**Work instructions:** The full listing, copied exactly and free of pictures, is the expected reply.
--- Material for this exercise Enclosed Below ---
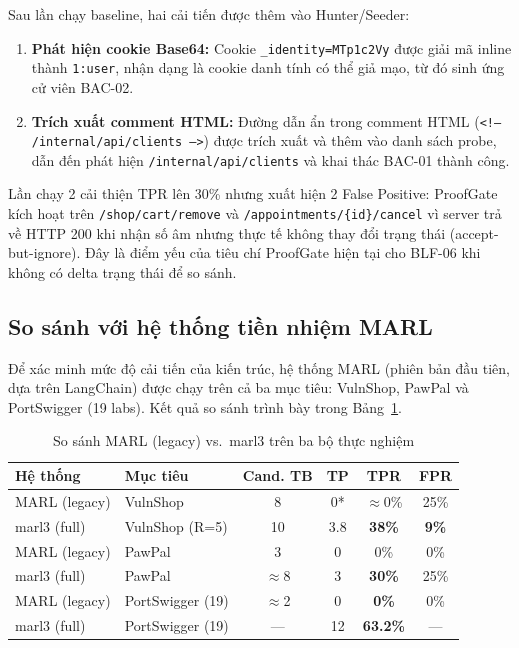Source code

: Sau lần chạy baseline, hai cải tiến được thêm vào Hunter/Seeder:

\begin{enumerate}
    \item \textbf{Phát hiện cookie Base64:} Cookie \texttt{\_identity=MTp1c2Vy} được giải mã inline thành \texttt{1:user}, nhận dạng là cookie danh tính có thể giả mạo, từ đó sinh ứng cử viên BAC-02.
    \item \textbf{Trích xuất comment HTML:} Đường dẫn ẩn trong comment HTML (\texttt{<!-- /internal/api/clients -->}) được trích xuất và thêm vào danh sách probe, dẫn đến phát hiện \texttt{/internal/api/clients} và khai thác BAC-01 thành công.
\end{enumerate}

Lần chạy 2 cải thiện TPR lên 30\% nhưng xuất hiện 2 False Positive: ProofGate kích hoạt trên \texttt{/shop/cart/remove} và \texttt{/appointments/\{id\}/cancel} vì server trả về HTTP 200 khi nhận số âm nhưng thực tế không thay đổi trạng thái (accept-but-ignore). Đây là điểm yếu của tiêu chí ProofGate hiện tại cho BLF-06 khi không có delta trạng thái để so sánh.

\subsection{So sánh với hệ thống tiền nhiệm MARL}
\label{sec:marl_vs_marl3}

Để xác minh mức độ cải tiến của kiến trúc, hệ thống MARL (phiên bản đầu tiên, dựa trên LangChain) được chạy trên cả ba mục tiêu: VulnShop, PawPal và PortSwigger (19 labs). Kết quả so sánh trình bày trong Bảng~\ref{tab:marl_compare}.

\begin{table}[h]
\centering
\renewcommand{\arraystretch}{1.3}
\caption{So sánh MARL (legacy) vs.\ marl3 trên ba bộ thực nghiệm}
\label{tab:marl_compare}
\begin{tabular}{|l|l|c|c|c|c|}
\hline
\textbf{Hệ thống} & \textbf{Mục tiêu} & \textbf{Cand. TB} & \textbf{TP} & \textbf{TPR} & \textbf{FPR} \\
\hline
MARL (legacy) & VulnShop & 8 & 0* & $\approx$0\% & 25\% \\
\hline
marl3 (full) & VulnShop (R=5) & 10 & 3.8 & \textbf{38\%} & \textbf{9\%} \\
\hline
MARL (legacy) & PawPal & 3 & 0 & 0\% & 0\% \\
\hline
marl3 (full) & PawPal & $\approx$8 & 3 & \textbf{30\%} & 25\% \\
\hline
MARL (legacy) & PortSwigger (19) & $\approx$2 & 0 & \textbf{0\%} & 0\% \\
\hline
marl3 (full) & PortSwigger (19) & — & 12 & \textbf{63.2\%} & — \\
\hline
\end{tabular}
\end{table}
--- End of Enclosed Material for this exercise ---
**Solution for this exercise:**
Source code

: Sau lần chạy baseline, hai cải tiến được thêm vào Hunter/Seeder:

\begin{enumerate}
    \item \textbf{Phát hiện cookie Base64:} Cookie \texttt{\_identity=MTp1c2Vy} được giải mã inline thành \texttt{1:user}, nhận dạng là cookie danh tính có thể giả mạo, từ đó sinh ứng cử viên BAC-02.
    \item \textbf{Trích xuất comment HTML:} Đường dẫn ẩn trong comment HTML (\texttt{<!-- /internal/api/clients -->}) được trích xuất và thêm vào danh sách probe, dẫn đến phát hiện \texttt{/internal/api/clients} và khai thác BAC-01 thành công.
\end{enumerate}

Lần chạy 2 cải thiện TPR lên 30\% nhưng xuất hiện 2 False Positive: ProofGate kích hoạt trên \texttt{/shop/cart/remove} và \texttt{/appointments/\{id\}/cancel} vì server trả về HTTP 200 khi nhận số âm nhưng thực tế không thay đổi trạng thái (accept-but-ignore). Đây là điểm yếu của tiêu chí ProofGate hiện tại cho BLF-06 khi không có delta trạng thái để so sánh.

\subsection{So sánh với hệ thống tiền nhiệm MARL}
\label{sec:marl_vs_marl3}

Để xác minh mức độ cải tiến của kiến trúc, hệ thống MARL (phiên bản đầu tiên, dựa trên LangChain) được chạy trên cả ba mục tiêu: VulnShop, PawPal và PortSwigger (19 labs). Kết quả so sánh trình bày trong Bảng~\ref{tab:marl_compare}.

\begin{table}[h]
\centering
\renewcommand{\arraystretch}{1.3}
\caption{So sánh MARL (legacy) vs.\ marl3 trên ba bộ thực nghiệm}
\label{tab:marl_compare}
\begin{tabular}{|l|l|c|c|c|c|}
\hline
\textbf{Hệ thống} & \textbf{Mục tiêu} & \textbf{Cand. TB} & \textbf{TP} & \textbf{TPR} & \textbf{FPR} \\
\hline
MARL (legacy) & VulnShop & 8 & 0* & $\approx$0\% & 25\% \\
\hline
marl3 (full) & VulnShop (R=5) & 10 & 3.8 & \textbf{38\%} & \textbf{9\%} \\
\hline
MARL (legacy) & PawPal & 3 & 0 & 0\% & 0\% \\
\hline
marl3 (full) & PawPal & $\approx$8 & 3 & \textbf{30\%} & 25\% \\
\hline
MARL (legacy) & PortSwigger (19) & $\approx$2 & 0 & \textbf{0\%} & 0\% \\
\hline
marl3 (full) & PortSwigger (19) & — & 12 & \textbf{63.2\%} & — \\
\hline
\end{tabular}
\end{table}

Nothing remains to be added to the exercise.